Problem to work on
Each line of the listing below containing the word "that" should be returned.

Records shown Start Marker

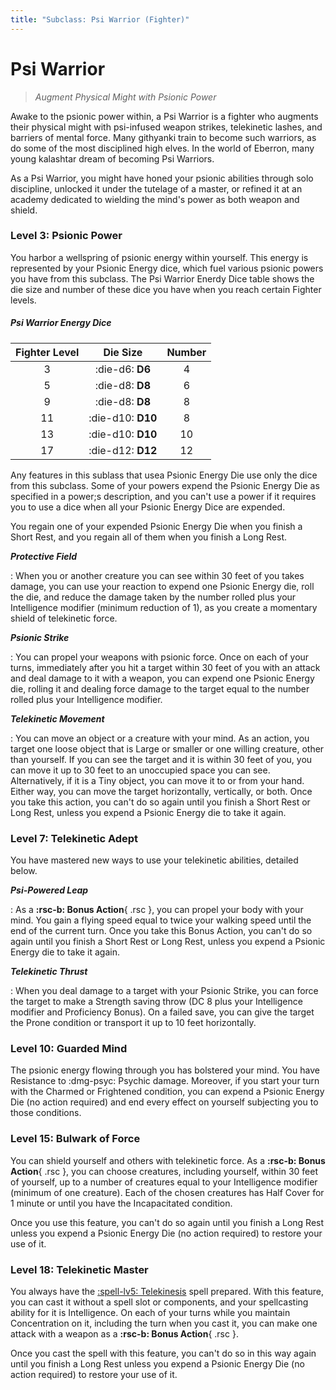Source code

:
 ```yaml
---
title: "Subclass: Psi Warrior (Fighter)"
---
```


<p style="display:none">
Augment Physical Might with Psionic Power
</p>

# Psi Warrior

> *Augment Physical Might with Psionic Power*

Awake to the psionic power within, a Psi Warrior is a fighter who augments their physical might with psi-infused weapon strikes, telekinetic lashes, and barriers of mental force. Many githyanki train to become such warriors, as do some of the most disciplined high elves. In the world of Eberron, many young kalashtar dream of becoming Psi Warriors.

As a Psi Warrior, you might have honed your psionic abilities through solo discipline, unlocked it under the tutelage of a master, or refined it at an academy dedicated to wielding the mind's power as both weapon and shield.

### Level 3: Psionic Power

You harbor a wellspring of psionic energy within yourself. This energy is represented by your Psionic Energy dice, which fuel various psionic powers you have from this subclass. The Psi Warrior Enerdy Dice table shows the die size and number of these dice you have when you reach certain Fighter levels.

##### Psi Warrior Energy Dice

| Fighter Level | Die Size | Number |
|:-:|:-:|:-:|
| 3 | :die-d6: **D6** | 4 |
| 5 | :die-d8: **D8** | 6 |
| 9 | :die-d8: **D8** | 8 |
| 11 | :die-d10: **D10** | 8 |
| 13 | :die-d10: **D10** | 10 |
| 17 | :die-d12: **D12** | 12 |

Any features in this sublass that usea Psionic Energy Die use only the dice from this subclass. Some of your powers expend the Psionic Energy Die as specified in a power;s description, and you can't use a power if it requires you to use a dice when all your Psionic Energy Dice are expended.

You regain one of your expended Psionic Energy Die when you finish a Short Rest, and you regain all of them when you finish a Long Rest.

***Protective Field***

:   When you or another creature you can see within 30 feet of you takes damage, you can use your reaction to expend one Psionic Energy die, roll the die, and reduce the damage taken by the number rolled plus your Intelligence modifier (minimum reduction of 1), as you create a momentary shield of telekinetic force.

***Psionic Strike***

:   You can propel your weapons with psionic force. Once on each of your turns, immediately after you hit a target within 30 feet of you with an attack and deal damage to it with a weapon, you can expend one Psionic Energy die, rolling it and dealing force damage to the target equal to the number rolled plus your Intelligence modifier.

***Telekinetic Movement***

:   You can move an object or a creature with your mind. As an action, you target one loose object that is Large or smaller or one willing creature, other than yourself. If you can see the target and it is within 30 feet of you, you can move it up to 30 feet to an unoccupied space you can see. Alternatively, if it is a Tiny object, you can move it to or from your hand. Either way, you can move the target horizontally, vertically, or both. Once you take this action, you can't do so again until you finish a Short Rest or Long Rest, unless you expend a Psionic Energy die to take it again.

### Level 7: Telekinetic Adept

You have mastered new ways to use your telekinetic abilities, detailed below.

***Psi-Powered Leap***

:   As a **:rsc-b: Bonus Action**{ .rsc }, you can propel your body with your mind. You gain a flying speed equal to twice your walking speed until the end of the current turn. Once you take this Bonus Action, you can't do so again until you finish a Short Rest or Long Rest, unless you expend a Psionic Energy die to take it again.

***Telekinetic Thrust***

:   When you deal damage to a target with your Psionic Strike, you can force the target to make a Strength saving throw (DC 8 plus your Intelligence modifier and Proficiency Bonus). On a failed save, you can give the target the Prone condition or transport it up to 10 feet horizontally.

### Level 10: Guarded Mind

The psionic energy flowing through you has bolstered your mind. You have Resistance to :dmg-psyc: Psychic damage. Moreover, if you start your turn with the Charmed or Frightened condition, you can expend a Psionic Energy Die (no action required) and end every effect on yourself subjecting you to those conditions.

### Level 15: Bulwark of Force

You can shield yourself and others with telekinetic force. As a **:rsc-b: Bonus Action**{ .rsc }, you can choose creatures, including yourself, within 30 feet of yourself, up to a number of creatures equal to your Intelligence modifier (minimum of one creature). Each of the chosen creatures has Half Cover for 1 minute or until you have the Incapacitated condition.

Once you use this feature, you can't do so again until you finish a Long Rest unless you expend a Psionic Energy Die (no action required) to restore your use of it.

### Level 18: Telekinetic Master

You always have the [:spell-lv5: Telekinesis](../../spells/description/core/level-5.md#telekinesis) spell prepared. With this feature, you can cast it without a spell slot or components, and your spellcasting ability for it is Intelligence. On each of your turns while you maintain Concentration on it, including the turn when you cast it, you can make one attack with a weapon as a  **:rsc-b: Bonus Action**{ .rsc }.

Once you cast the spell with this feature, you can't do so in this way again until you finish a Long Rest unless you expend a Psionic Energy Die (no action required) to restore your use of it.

Records shown End Marker
Records shown Start Marker

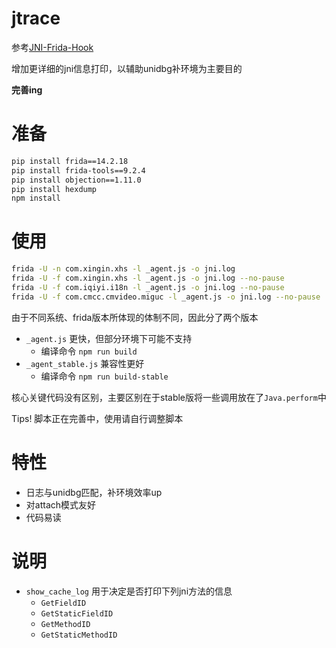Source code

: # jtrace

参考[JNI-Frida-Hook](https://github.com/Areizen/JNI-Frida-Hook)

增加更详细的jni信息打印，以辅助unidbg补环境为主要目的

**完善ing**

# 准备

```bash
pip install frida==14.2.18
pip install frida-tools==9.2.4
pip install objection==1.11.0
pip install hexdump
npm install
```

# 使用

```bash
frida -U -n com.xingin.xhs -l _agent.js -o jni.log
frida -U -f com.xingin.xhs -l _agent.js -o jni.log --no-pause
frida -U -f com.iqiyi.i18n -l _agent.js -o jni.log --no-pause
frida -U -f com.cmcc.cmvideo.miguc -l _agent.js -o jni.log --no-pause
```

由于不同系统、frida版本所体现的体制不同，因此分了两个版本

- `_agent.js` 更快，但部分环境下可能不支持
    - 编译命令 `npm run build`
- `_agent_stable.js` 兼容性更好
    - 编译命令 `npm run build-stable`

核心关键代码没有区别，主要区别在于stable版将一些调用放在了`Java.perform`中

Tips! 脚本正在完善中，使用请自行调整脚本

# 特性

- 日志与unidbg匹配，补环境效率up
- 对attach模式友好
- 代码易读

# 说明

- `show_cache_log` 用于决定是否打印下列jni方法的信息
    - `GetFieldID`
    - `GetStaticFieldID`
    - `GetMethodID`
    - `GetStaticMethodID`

Records shown End Marker

Exercise output
Any features in this sublass that usea Psionic Energy Die use only the dice from this subclass. Some of your powers expend the Psionic Energy Die as specified in a power;s description, and you can't use a power if it requires you to use a dice when all your Psionic Energy Dice are expended.
:   You can move an object or a creature with your mind. As an action, you target one loose object that is Large or smaller or one willing creature, other than yourself. If you can see the target and it is within 30 feet of you, you can move it up to 30 feet to an unoccupied space you can see. Alternatively, if it is a Tiny object, you can move it to or from your hand. Either way, you can move the target horizontally, vertically, or both. Once you take this action, you can't do so again until you finish a Short Rest or Long Rest, unless you expend a Psionic Energy die to take it again.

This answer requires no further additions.